Why Was a Yoga Mat Left in The Velvet Taproom?
A Security Inquiry

The Velvet Taproom is a place of tradition. A place of refinement. A place where members sip neatly stirred Old Fashioneds, engage in mildly exaggerated golf stories, and debate whether the caddies are too opinionated.
It is not, however, a place for wellness culture.
So when a yoga mat was discovered abandoned in a corner booth last Thursday evening, security was called immediately.
The Investigation Begins
Isabella Vaughn, Director of Security & Enforcement of Decorum, took the case personally. Within minutes, she had dispatched staff to review security footage, interrogate potential witnesses, and determine whether this was an isolated incident—or the beginning of a larger crisis.
“I’ve seen a lot of things in this club,” Vaughn stated in her official report. “But never this.”
The Suspects
Several theories emerged:
- The Forgetful Yogi: Someone from The Serenity Loft may have absentmindedly left their mat behind after stopping in for a “quick drink.” This, however, raised more serious concerns—what kind of person does yoga and follows it with a cocktail?
- The Health-Obsessed Golfer: A few members have recently dabbled in flexibility training to improve their swings. Could one of them have brought their fitness regimen into a space meant for leisure and excess?
- The New-Age Influencer: A non-member guest may have infiltrated The Velvet Taproom and—perhaps in an attempt to capture a viral wellness moment—posed for photos before abandoning their mat altogether.
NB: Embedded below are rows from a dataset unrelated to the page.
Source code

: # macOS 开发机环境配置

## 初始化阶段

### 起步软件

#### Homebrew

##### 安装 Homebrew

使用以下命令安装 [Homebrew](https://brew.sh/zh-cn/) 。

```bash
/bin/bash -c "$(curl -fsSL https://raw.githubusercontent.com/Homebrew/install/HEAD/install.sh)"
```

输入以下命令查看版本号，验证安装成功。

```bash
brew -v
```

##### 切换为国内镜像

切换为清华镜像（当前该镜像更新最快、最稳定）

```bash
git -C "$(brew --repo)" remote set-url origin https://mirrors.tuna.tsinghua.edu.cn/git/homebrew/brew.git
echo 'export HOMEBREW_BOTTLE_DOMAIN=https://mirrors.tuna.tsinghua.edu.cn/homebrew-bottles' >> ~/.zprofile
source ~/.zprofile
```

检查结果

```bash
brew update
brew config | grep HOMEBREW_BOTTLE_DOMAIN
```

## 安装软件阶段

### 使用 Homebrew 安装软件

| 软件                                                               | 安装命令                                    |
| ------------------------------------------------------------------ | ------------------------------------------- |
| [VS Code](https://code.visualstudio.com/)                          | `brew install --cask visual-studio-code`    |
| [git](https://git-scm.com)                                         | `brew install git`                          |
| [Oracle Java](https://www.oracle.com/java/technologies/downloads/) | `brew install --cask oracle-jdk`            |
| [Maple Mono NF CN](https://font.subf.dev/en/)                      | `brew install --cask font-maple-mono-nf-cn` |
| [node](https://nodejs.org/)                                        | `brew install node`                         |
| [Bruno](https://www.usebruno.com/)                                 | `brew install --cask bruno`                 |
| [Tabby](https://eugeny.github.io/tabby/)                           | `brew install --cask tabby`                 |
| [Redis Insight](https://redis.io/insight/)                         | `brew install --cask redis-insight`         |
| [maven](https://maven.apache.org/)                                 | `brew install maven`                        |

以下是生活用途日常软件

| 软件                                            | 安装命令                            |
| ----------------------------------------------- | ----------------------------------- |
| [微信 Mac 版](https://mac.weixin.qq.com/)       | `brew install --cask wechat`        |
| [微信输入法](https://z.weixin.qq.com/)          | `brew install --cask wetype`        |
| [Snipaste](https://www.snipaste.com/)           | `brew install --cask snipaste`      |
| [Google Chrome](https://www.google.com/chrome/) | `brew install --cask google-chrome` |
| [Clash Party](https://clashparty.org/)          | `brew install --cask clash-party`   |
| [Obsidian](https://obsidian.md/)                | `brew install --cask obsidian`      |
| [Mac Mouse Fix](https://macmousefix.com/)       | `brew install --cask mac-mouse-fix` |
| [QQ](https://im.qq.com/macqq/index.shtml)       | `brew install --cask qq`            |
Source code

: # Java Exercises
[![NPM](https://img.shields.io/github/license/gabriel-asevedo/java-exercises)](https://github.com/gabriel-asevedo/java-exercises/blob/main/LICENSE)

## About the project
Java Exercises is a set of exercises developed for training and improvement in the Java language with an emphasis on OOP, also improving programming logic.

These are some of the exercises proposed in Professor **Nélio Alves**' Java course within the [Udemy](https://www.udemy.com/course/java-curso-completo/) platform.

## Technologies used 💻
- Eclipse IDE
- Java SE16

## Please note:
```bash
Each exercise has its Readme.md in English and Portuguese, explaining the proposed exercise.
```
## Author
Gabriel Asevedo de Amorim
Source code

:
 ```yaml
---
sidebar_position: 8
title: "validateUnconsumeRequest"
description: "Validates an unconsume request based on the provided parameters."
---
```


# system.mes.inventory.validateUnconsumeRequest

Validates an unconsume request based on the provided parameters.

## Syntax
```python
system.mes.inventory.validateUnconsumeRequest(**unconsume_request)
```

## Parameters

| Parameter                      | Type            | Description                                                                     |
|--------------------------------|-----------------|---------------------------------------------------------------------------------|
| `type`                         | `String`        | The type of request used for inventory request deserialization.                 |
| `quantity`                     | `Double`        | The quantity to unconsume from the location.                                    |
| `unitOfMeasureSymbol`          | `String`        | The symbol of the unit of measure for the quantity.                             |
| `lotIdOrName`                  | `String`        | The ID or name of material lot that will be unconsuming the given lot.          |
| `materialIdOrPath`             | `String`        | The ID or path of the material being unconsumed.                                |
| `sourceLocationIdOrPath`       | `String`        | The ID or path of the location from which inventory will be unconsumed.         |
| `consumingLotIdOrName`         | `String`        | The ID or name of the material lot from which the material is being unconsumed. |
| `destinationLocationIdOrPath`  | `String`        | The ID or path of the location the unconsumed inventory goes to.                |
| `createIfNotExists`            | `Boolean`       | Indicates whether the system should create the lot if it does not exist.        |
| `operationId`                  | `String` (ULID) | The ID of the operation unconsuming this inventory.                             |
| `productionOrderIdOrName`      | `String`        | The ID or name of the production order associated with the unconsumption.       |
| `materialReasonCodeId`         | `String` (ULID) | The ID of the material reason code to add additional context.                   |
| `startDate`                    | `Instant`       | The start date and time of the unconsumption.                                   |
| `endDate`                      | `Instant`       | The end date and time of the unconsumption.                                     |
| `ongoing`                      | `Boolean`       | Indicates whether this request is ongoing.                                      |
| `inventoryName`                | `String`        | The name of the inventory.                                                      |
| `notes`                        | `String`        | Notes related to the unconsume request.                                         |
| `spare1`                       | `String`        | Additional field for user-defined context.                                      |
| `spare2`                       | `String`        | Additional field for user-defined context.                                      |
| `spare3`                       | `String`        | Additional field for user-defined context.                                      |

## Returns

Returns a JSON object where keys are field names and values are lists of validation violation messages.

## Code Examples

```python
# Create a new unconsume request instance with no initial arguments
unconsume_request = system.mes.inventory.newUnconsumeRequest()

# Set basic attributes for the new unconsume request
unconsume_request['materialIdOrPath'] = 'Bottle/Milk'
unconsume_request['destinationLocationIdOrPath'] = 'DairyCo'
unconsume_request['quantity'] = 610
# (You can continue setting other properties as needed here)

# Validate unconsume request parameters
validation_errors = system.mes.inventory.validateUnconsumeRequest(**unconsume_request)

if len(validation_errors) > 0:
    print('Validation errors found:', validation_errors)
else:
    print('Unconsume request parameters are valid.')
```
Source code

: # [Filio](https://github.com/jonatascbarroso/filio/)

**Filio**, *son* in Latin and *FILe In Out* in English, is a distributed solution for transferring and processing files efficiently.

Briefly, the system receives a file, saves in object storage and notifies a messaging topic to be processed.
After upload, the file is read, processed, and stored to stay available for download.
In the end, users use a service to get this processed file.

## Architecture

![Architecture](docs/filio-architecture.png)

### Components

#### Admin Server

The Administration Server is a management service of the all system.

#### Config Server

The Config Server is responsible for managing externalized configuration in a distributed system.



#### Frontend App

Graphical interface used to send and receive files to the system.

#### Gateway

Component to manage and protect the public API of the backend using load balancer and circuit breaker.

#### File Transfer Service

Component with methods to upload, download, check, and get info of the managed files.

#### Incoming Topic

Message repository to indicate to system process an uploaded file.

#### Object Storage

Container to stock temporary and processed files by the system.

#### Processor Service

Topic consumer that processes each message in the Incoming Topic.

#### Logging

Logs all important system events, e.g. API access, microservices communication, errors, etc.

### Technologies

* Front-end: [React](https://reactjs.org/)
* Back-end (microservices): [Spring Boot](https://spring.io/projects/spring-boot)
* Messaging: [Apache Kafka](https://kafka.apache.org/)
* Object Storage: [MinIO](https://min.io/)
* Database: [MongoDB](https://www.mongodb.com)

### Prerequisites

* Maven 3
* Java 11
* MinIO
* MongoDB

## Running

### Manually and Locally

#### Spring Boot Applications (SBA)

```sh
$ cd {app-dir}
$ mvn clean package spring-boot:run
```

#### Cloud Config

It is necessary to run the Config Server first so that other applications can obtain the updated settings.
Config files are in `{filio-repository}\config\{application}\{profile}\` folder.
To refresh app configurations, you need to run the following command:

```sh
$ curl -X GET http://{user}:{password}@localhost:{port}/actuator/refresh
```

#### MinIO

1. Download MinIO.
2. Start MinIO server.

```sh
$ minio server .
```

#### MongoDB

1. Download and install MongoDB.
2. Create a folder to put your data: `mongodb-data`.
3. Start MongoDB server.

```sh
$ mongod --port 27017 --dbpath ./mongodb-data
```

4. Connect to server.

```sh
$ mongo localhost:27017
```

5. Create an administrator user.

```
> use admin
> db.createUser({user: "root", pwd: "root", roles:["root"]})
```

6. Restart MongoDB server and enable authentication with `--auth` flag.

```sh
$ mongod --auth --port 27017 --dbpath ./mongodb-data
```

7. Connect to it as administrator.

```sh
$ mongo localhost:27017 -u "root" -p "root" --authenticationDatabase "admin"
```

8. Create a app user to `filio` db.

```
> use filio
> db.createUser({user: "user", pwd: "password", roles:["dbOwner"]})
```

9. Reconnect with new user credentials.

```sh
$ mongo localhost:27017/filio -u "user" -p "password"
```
- A Statement Piece: Could this have been a deliberate act of rebellion? A quiet protest against the club’s firm stance against athleisure?
The Fallout
While no one has stepped forward to claim the yoga mat, Vaughn has issued a firm response:
- Yoga mats are not permitted in The Velvet Taproom. If flexibility is required, there are stretch limousines available for transport.
- Wellness initiatives must remain confined to designated areas. The Serenity Loft is fully equipped for such activities and does not, to Vaughn’s knowledge, serve bourbon.
- Security reserves the right to question anyone who orders kombucha or non-alcoholic wine. (Exceptions made for those on doctor’s orders—though skepticism will be applied.)
Case Closed—For Now
While The Velvet Taproom has returned to its usual state of controlled indulgence, members are asked to remain vigilant. Should any further fitness-related contraband appear—be it a protein shake, a foam roller, or, heaven forbid, resistance bands—security will be swift in their response.
As Vaughn put it, “This is a place for scotch and storytelling, not sun salutations.”
Let this incident serve as a reminder: Willow Dunes embraces progress, but only when it arrives in a properly pressed blazer.